Collection entries
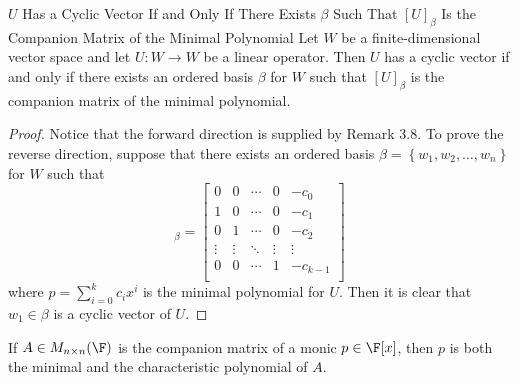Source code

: \documentclass[linearalgebraII]{subfiles}
\begin{document}
    \clearpage
    \begin{theorem}{$U$ Has a Cyclic Vector If and Only If There Exists $\beta$ Such That $[U]_\beta$ Is the Companion Matrix of the Minimal Polynomial}
        Let $W$ be a finite-dimensional vector space and let $U:W\to W$ be a linear operator. Then $U$ has a cyclic vector if and only if there exists an ordered basis $\beta$ for $W$ such that $[U]_\beta$ is the companion matrix of the minimal polynomial.
    \end{theorem}

    \begin{proof}
        Notice that the forward direction is supplied by Remark 3.8. To prove the reverse direction, suppose that there exists an ordered basis $\beta = \left\lbrace w_1, w_2,\ldots, w_n \right\rbrace $ for $W$ such that
        \begin{equation*}
            [U]_\beta =
            \begin{bmatrix}
                0 & 0 & \cdots & 0 & -c_0 \\
                1 & 0 & \cdots & 0 & -c_1 \\
                0 & 1 & \cdots & 0 & -c_2 \\
                \vdots & \vdots & \ddots  & \vdots & \vdots \\
                0 & 0 & \cdots & 1 & -c_{k-1} \\
            \end{bmatrix}
        \end{equation*}
        where $p = \sum^{k}_{i=0} c_ix^i$ is the minimal polynomial for $U$. Then it is clear that $w_1\in\beta$ is a cyclic vector of $U$.
    \end{proof}

    \begin{cor}{}
        If $A\in M_{n\times n}(\F)$ is the companion matrix of a monic $p\in\F[x]$, then $p$ is both the minimal and the characteristic polynomial of $A$.
    \end{cor}	
\end{document}

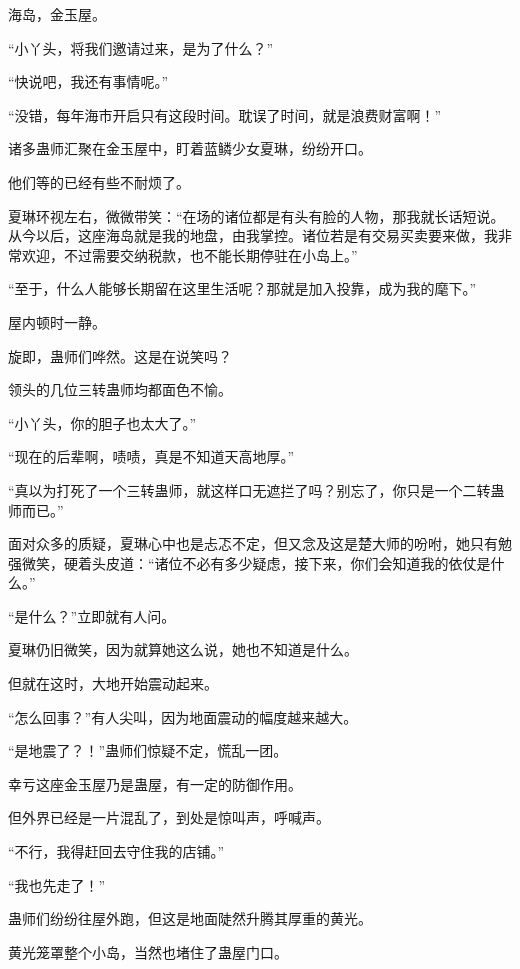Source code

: 
\begin{this_body}

海岛，金玉屋。

“小丫头，将我们邀请过来，是为了什么？”

“快说吧，我还有事情呢。”

“没错，每年海市开启只有这段时间。耽误了时间，就是浪费财富啊！”

诸多蛊师汇聚在金玉屋中，盯着蓝鳞少女夏琳，纷纷开口。

他们等的已经有些不耐烦了。

夏琳环视左右，微微带笑：“在场的诸位都是有头有脸的人物，那我就长话短说。从今以后，这座海岛就是我的地盘，由我掌控。诸位若是有交易买卖要来做，我非常欢迎，不过需要交纳税款，也不能长期停驻在小岛上。”

“至于，什么人能够长期留在这里生活呢？那就是加入投靠，成为我的麾下。”

屋内顿时一静。

旋即，蛊师们哗然。这是在说笑吗？

领头的几位三转蛊师均都面色不愉。

“小丫头，你的胆子也太大了。”

“现在的后辈啊，啧啧，真是不知道天高地厚。”

“真以为打死了一个三转蛊师，就这样口无遮拦了吗？别忘了，你只是一个二转蛊师而已。”

面对众多的质疑，夏琳心中也是忐忑不定，但又念及这是楚大师的吩咐，她只有勉强微笑，硬着头皮道：“诸位不必有多少疑虑，接下来，你们会知道我的依仗是什么。”

“是什么？”立即就有人问。

夏琳仍旧微笑，因为就算她这么说，她也不知道是什么。

但就在这时，大地开始震动起来。

“怎么回事？”有人尖叫，因为地面震动的幅度越来越大。

“是地震了？！”蛊师们惊疑不定，慌乱一团。

幸亏这座金玉屋乃是蛊屋，有一定的防御作用。

但外界已经是一片混乱了，到处是惊叫声，呼喊声。

“不行，我得赶回去守住我的店铺。”

“我也先走了！”

蛊师们纷纷往屋外跑，但这是地面陡然升腾其厚重的黄光。

黄光笼罩整个小岛，当然也堵住了蛊屋门口。


\end{this_body}
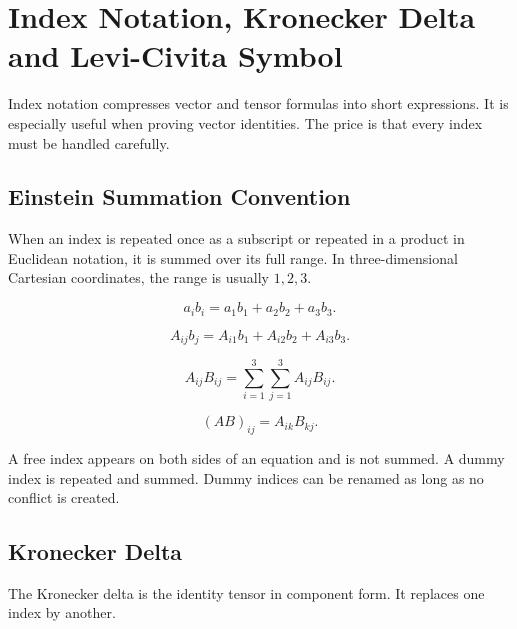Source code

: \documentclass{otscience}
\begin{document}
\maketitle
\tableofcontents
\newpage
\fi

\section{Index Notation, Kronecker Delta and Levi-Civita Symbol}

Index notation compresses vector and tensor formulas into short expressions. It is especially useful when proving vector identities. The price is that every index must be handled carefully.

\subsection{Einstein Summation Convention}

When an index is repeated once as a subscript or repeated in a product in Euclidean notation, it is summed over its full range. In three-dimensional Cartesian coordinates, the range is usually \(1,2,3\).

\begin{formulaboxnosplit}
    \[
        a_i b_i=a_1b_1+a_2b_2+a_3b_3.
    \]

    \[
        A_{ij}b_j=A_{i1}b_1+A_{i2}b_2+A_{i3}b_3.
    \]

    \[
        A_{ij}B_{ij}=\sum_{i=1}^{3}\sum_{j=1}^{3}A_{ij}B_{ij}.
    \]

    \[
        {(A B)}_{ij}=A_{ik}B_{kj}.
    \]
\end{formulaboxnosplit}

A free index appears on both sides of an equation and is not summed. A dummy index is repeated and summed. Dummy indices can be renamed as long as no conflict is created.

\subsection{Kronecker Delta}

The Kronecker delta is the identity tensor in component form. It replaces one index by another.
\end{document}
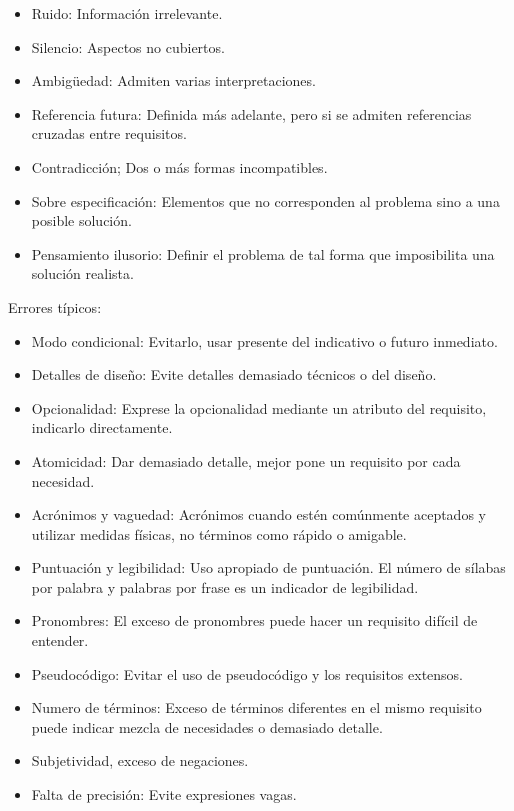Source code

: \documentclass[12pt, twoside, openright]{report} %
\begin{document}
    \begin{itemize}
    
    \item
      Ruido: Información irrelevante.
    \item
      Silencio: Aspectos no cubiertos.
    \item
      Ambigüedad: Admiten varias interpretaciones.
    \item
      Referencia futura: Definida más adelante, pero si se admiten
      referencias cruzadas entre requisitos.
    \item
      Contradicción; Dos o más formas incompatibles.
    \item
      Sobre especificación: Elementos que no corresponden al problema
      sino a una posible solución.
    \item
      Pensamiento ilusorio: Definir el problema de tal forma que
      imposibilita una solución realista.
    \end{itemize}

	Errores típicos:

    \begin{itemize}
    
    \item
      Modo condicional: Evitarlo, usar presente del indicativo o futuro
      inmediato.
    \item
      Detalles de diseño: Evite detalles demasiado técnicos o del
      diseño.
    \item
      Opcionalidad: Exprese la opcionalidad mediante un atributo del
      requisito, indicarlo directamente.
    \item
      Atomicidad: Dar demasiado detalle, mejor pone un requisito por
      cada necesidad.
    \item
      Acrónimos y vaguedad: Acrónimos cuando estén comúnmente aceptados
      y utilizar medidas físicas, no términos como rápido o amigable.
    \item
      Puntuación y legibilidad: Uso apropiado de puntuación. El número
      de sílabas por palabra y palabras por frase es un indicador de
      legibilidad.
    \item
      Pronombres: El exceso de pronombres puede hacer un requisito
      difícil de entender.
    \item
      Pseudocódigo: Evitar el uso de pseudocódigo y los requisitos
      extensos.
    \item
      Numero de términos: Exceso de términos diferentes en el mismo
      requisito puede indicar mezcla de necesidades o demasiado detalle.
	\item
	  Subjetividad, exceso de negaciones.
	\item
	  Falta de precisión: Evite expresiones vagas.
    \end{itemize}
  \pagebreak
\end{document}
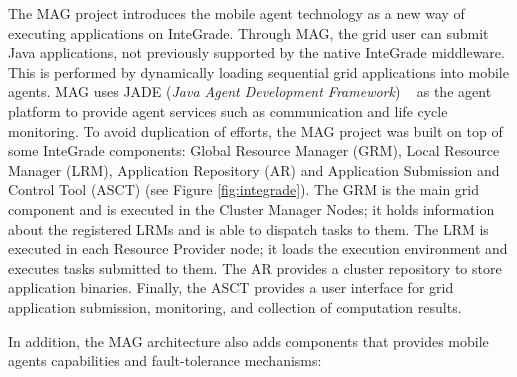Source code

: \documentclass{sig-alternate}
\begin{document}
The MAG project \cite{lopes05} introduces the mobile agent technology as a new way
of executing applications on InteGrade. Through MAG, the grid user can submit
Java applications, not previously supported by the native InteGrade middleware. This is
performed by dynamically loading sequential grid applications into mobile
agents. MAG uses JADE (\emph{Java Agent Development Framework}) ~\cite{jade} as the agent
platform to provide agent services such as communication and life cycle
monitoring. 
To avoid duplication of efforts, the MAG project was built on top of
some InteGrade components: Global Resource Manager (GRM), Local Resource
Manager (LRM), Application Repository (AR) and Application Submission and
Control Tool (ASCT) (see Figure \ref{fig:integrade}). 
The GRM is the main grid component and is executed
in the Cluster Manager Nodes; it holds information about the registered
LRMs and is able to dispatch tasks to them. The LRM is executed in
each Resource Provider node; it loads the execution environment and
executes tasks submitted to them. The AR provides a cluster repository to
store application binaries. Finally, the ASCT provides a user interface for grid application submission,  
monitoring, and collection of computation results.

In addition, the MAG architecture also adds components that provides
mobile agents capabilities and fault-tolerance mechanisms:
\end{document}
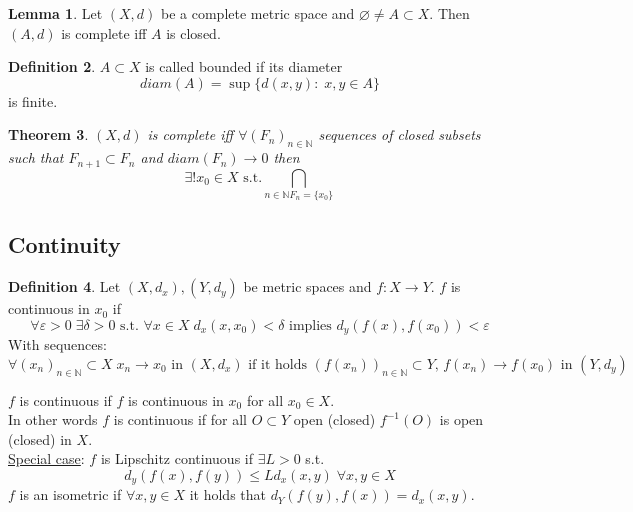 \documentclass[a4paper, 12pt]{article}
\theoremstyle{plain}
\newtheorem{theorem}{Theorem}[subsection] %
\theoremstyle{definition}
\newtheorem{definition}[theorem]{Definition} %
\theoremstyle{lemma}
\newtheorem{lemma}[theorem]{Lemma}
\theoremstyle{remark}
\theoremstyle{corollary}
\theoremstyle{example}
\begin{document}
	\begin{lemma}
		Let $(X,d)$ be a complete metric space and $\varnothing \neq A \subset X$. Then $(A,d)$ is complete iff $A$ is closed.
	\end{lemma}

	\begin{definition}
		$A \subset X$ is called bounded if its diameter \[diam(A) = \sup\{d(x,y): \; x,y \in A\}\] is finite.
	\end{definition}

	\begin{theorem}
		$(X,d)$ is complete iff $\forall (F_n)_{n \in \mathbb{N}}$ sequences of closed subsets such that $F_{n+1} \subset F_n$ and $diam(F_n) \to 0$ then \[\exists ! x_0 \in X \text{ s.t.} \bigcap\limits_{n \in \mathbb{N} F_n = \{x_0\}}\]
	\end{theorem}

	\subsection{Continuity}
	\begin{definition}
		Let $(X,d_x), (Y, d_y)$ be metric spaces and $f: X \to Y$. $f$ is continuous in $x_0$ if \[\forall \varepsilon > 0 \; \exists \delta > 0 \text{ s.t. } \forall x \in X \; d_x(x,x_0) < \delta \text{ implies } d_y(f(x),f(x_0)) < \varepsilon\]
		With sequences: \[\forall (x_n)_{n\in \mathbb{N}} \subset X \; x_n \to x_0 \text{ in } (X,d_x) \text{ if it holds } (f(x_n))_{n \in \mathbb{N}} \subset Y, \, f(x_n) \to f(x_0) \text{ in } (Y,d_y)\]
	\end{definition}
	$f$ is continuous if $f$ is continuous in $x_0$ for all $x_0 \in X$.\\
	In other words $f$ is continuous if for all $O \subset Y$ open (closed) $f^{-1}(O)$ is open (closed) in $X$.\\
	\underline{Special case}: $f$ is Lipschitz continuous if $\exists L > 0$ s.t. \[d_y(f(x),f(y)) \leq Ld_x(x,y) \; \forall x,y \in X\]
	$f$ is an isometric if $\forall x,y \in X$ it holds that $d_Y(f(y),f(x)) = d_x(x,y)$.
\end{document}
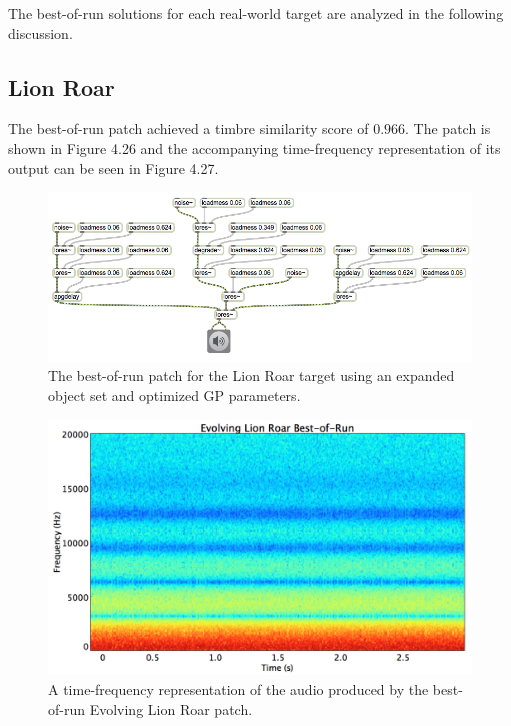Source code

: \documentclass[a4paper,12pt]{report} 	%
\numberwithin{figure}{chapter}
\numberwithin{table}{chapter}
\numberwithin{equation}{chapter}
\begin{document}
\begin{flushleft}
The best-of-run solutions for each real-world target are analyzed in the following discussion.

\subsection{Lion Roar}

The best-of-run patch achieved a timbre similarity score of $0.966$. The patch is shown in Figure 4.26 and the accompanying time-frequency representation of its output can be seen in Figure 4.27.

\begin{figure}[h!]
\begin{center}
\includegraphics[angle = 270, scale = 0.60]{Lion_Best}
\caption[Lion Roar Best-of-Run Patch]{The best-of-run patch for the Lion Roar target using an expanded object set and optimized GP parameters.}
\end{center}
\end{figure}
\begin{figure}[h!]
\begin{center}
\includegraphics[scale=0.35,width=\linewidth]{EvolvingLionRoarBestOfRunSTFT}
\caption[Best-of-Run Evolving Lion Roar Time-Frequency Representation]{A time-frequency representation of the audio produced by the best-of-run Evolving Lion Roar patch.}

\end{center}
\end{figure}
\end{flushleft}
\end{document}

→ Exercise brief: Each line in the records above with "cdots" must be returned.

→ Output for this task:
                0 & 0 & \cdots & 0 & -c_0 \\
                1 & 0 & \cdots & 0 & -c_1 \\
                0 & 1 & \cdots & 0 & -c_2 \\
                0 & 0 & \cdots & 1 & -c_{k-1} \\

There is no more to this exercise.